Contribution of branched chain amino acids to energy production and mevalonate synthesis in cancer cells

Leucine, isoleucine and valine, known as branched chain amino acids (BCAAs), have been reported to be degraded by different cancer cells, and their biodegradation pathways have been suggested as anticancer targets. However, the mechanisms by which the degradation of BCAAs could support the growth of cancer cells remains unclear. In this work, 13C experiments have been carried out in order to elucidate the metabolic role of BCAA degradation in two breast cancer cell lines (MCF-7 and BCC). The results revealed that up to 36% of the energy production via respiration by MCF-7 cells was supported by the degradation of BCAAs.
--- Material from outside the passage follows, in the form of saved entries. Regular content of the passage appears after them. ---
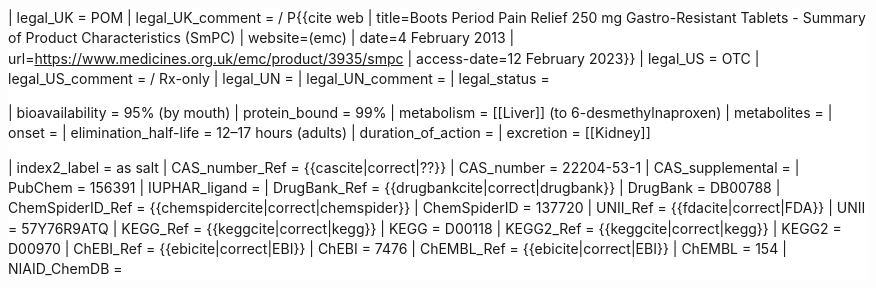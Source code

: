 | legal_UK = POM
| legal_UK_comment = /&nbsp;P<ref>{{cite web | title=Boots Period Pain Relief 250 mg Gastro-Resistant Tablets - Summary of Product Characteristics (SmPC) | website=(emc) | date=4 February 2013 | url=https://www.medicines.org.uk/emc/product/3935/smpc | access-date=12 February 2023}}</ref>
| legal_US = OTC
| legal_US_comment = /&nbsp;Rx-only
| legal_UN = 
| legal_UN_comment = 
| legal_status      = 


| bioavailability = 95% (by mouth)
| protein_bound = 99%
| metabolism = [[Liver]] (to 6-desmethylnaproxen)
| metabolites       = 
| onset             = 
| elimination_half-life = 12–17 hours (adults)<ref name="CV Safety Review Article"/>
| duration_of_action = 
| excretion = [[Kidney]]


| index2_label = as salt
| CAS_number_Ref = {{cascite|correct|??}}
| CAS_number = 22204-53-1
| CAS_supplemental  = 
| PubChem = 156391
| IUPHAR_ligand     = 
| DrugBank_Ref = {{drugbankcite|correct|drugbank}}
| DrugBank = DB00788
| ChemSpiderID_Ref = {{chemspidercite|correct|chemspider}}
| ChemSpiderID = 137720
| UNII_Ref = {{fdacite|correct|FDA}}
| UNII = 57Y76R9ATQ
| KEGG_Ref = {{keggcite|correct|kegg}}
| KEGG = D00118
| KEGG2_Ref = {{keggcite|correct|kegg}}
| KEGG2 = D00970
| ChEBI_Ref = {{ebicite|correct|EBI}}
| ChEBI = 7476
| ChEMBL_Ref = {{ebicite|correct|EBI}}
| ChEMBL = 154
| NIAID_ChemDB      = 
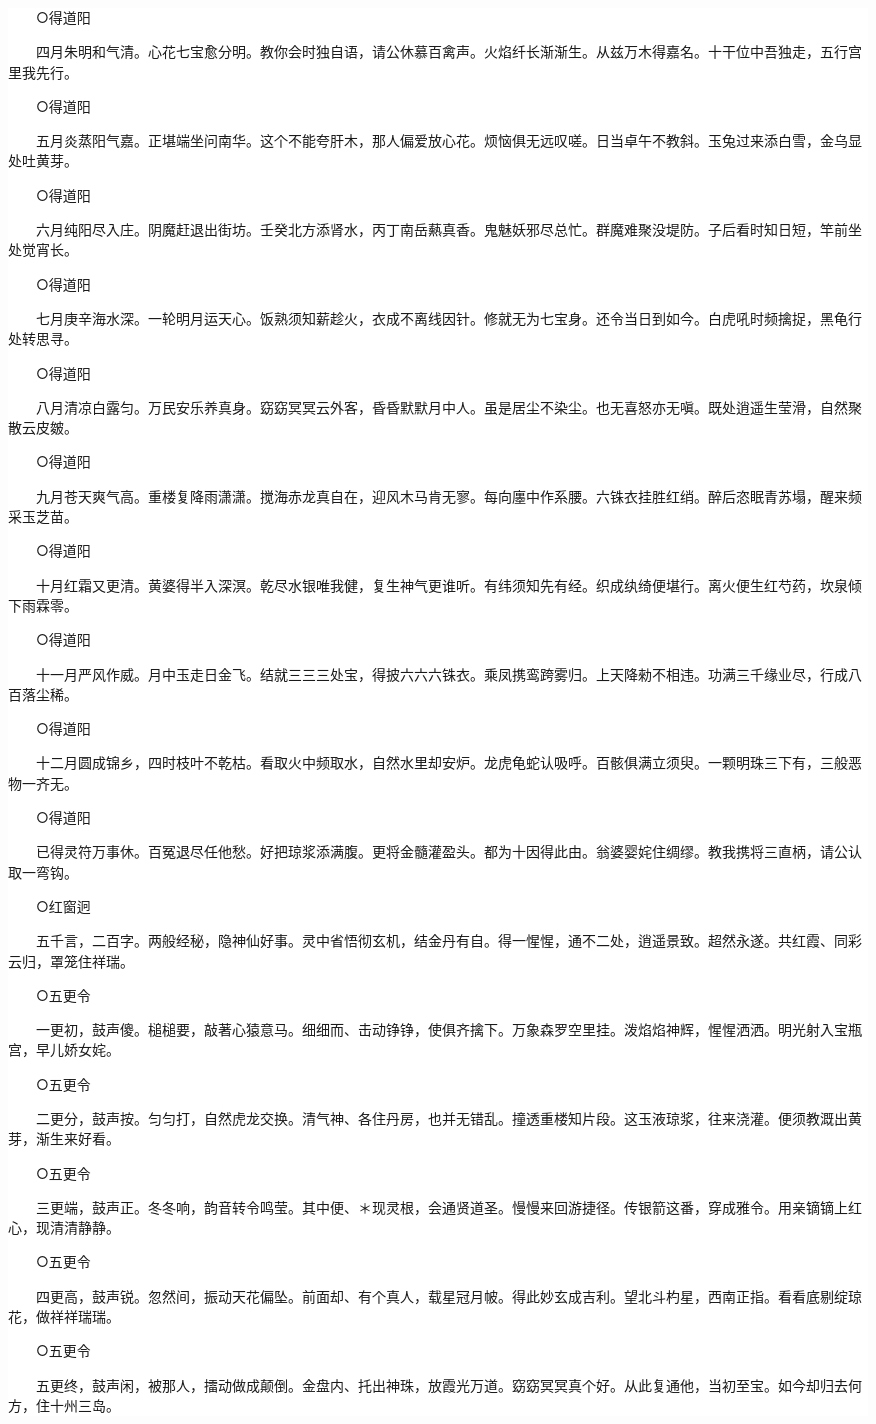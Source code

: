 

　　○得道阳

　　四月朱明和气清。心花七宝愈分明。教你会时独自语，请公休慕百禽声。火焰纤长渐渐生。从兹万木得嘉名。十干位中吾独走，五行宫里我先行。

　　○得道阳

　　五月炎蒸阳气嘉。正堪端坐问南华。这个不能夸肝木，那人偏爱放心花。烦恼俱无远叹嗟。日当卓午不教斜。玉兔过来添白雪，金乌显处吐黄芽。

　　○得道阳

　　六月纯阳尽入庄。阴魔赶退出街坊。壬癸北方添肾水，丙丁南岳爇真香。鬼魅妖邪尽总忙。群魔难聚没堤防。子后看时知日短，竿前坐处觉宵长。

　　○得道阳

　　七月庚辛海水深。一轮明月运天心。饭熟须知薪趁火，衣成不离线因针。修就无为七宝身。还令当日到如今。白虎吼时频擒捉，黑龟行处转思寻。

　　○得道阳

　　八月清凉白露匀。万民安乐养真身。窈窈冥冥云外客，昏昏默默月中人。虽是居尘不染尘。也无喜怒亦无嗔。既处逍遥生莹滑，自然聚散云皮皴。

　　○得道阳

　　九月苍天爽气高。重楼复降雨潇潇。搅海赤龙真自在，迎风木马肯无寥。每向廛中作系腰。六铢衣挂胜红绡。醉后恣眠青苏塌，醒来频采玉芝苗。

　　○得道阳

　　十月红霜又更清。黄婆得半入深溟。乾尽水银唯我健，复生神气更谁听。有纬须知先有经。织成纨绮便堪行。离火便生红芍药，坎泉倾下雨霖零。

　　○得道阳

　　十一月严风作威。月中玉走日金飞。结就三三三处宝，得披六六六铢衣。乘凤携鸾跨雾归。上天降勑不相违。功满三千缘业尽，行成八百落尘稀。

　　○得道阳

　　十二月圆成锦乡，四时枝叶不乾枯。看取火中频取水，自然水里却安炉。龙虎龟蛇认吸呼。百骸俱满立须臾。一颗明珠三下有，三般恶物一齐无。

　　○得道阳

　　已得灵符万事休。百冤退尽任他愁。好把琼浆添满腹。更将金髓灌盈头。都为十因得此由。翁婆婴姹住绸缪。教我携将三直柄，请公认取一弯钩。

　　○红窗迥

　　五千言，二百字。两般经秘，隐神仙好事。灵中省悟彻玄机，结金丹有自。得一惺惺，通不二处，逍遥景致。超然永遂。共红霞、同彩云归，罩笼住祥瑞。

　　○五更令

　　一更初，鼓声傻。槌槌要，敲著心猿意马。细细而、击动铮铮，使俱齐擒下。万象森罗空里挂。泼焰焰神辉，惺惺洒洒。明光射入宝瓶宫，早儿娇女姹。

　　○五更令

　　二更分，鼓声按。匀匀打，自然虎龙交换。清气神、各住丹房，也并无错乱。撞透重楼知片段。这玉液琼浆，往来浇灌。便须教溉出黄芽，渐生来好看。

　　○五更令

　　三更端，鼓声正。冬冬响，韵音转令鸣莹。其中便、＊现灵根，会通贤道圣。慢慢来回游捷径。传银箭这番，穿成雅令。用亲镝镝上红心，现清清静静。

　　○五更令

　　四更高，鼓声锐。忽然间，振动天花偏坠。前面却、有个真人，载星冠月帔。得此妙玄成吉利。望北斗杓星，西南正指。看看底剔绽琼花，做祥祥瑞瑞。

　　○五更令

　　五更终，鼓声闲，被那人，擂动做成颠倒。金盘内、托出神珠，放霞光万道。窈窈冥冥真个好。从此复通他，当初至宝。如今却归去何方，住十州三岛。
Also, 67% of the mevalonate (the precursor of cholesterol) synthesized by the cells was coming from the degradation of leucine. The results were lower for BCC cells (14 and 30%, respectively). The non-tumorigenic epythelial cell line MCF-10A was used as a control, showing that 10% of the mitochondrial acetyl-CoA comes from the degradation of BCAAs and no mevalonate production. Metabolic flux analysis around the mevalonate node, also revealed that significant amounts of acetoacetate are being produced from BCAA derived carbon, which could be at the source of lipid synthesis. From these results we can conclude that the degradation of BCAAs is an important energy and carbon source for the proliferation of some cancer cells and its therapeutic targeting could be an interesting option. •Cancer cells show high degradation of Branched Chain Amino Acids (BCAAs).•Metabolic flux analysis has shown that BCAAs account for a significant proportion of cellular energy production in breast cancer cells.•Labelled mevalonate showed that a big proportion of mevalonate, the precursor of de novo cholesterol synthesis.•In the MCF-7 cell line, 67% of the carbon in mevalonate, is originated from leucine. In BCC cells, this number is 30%.•Metabolic flux analysis revealed a net production of acetoacetate originated from leucine degradation.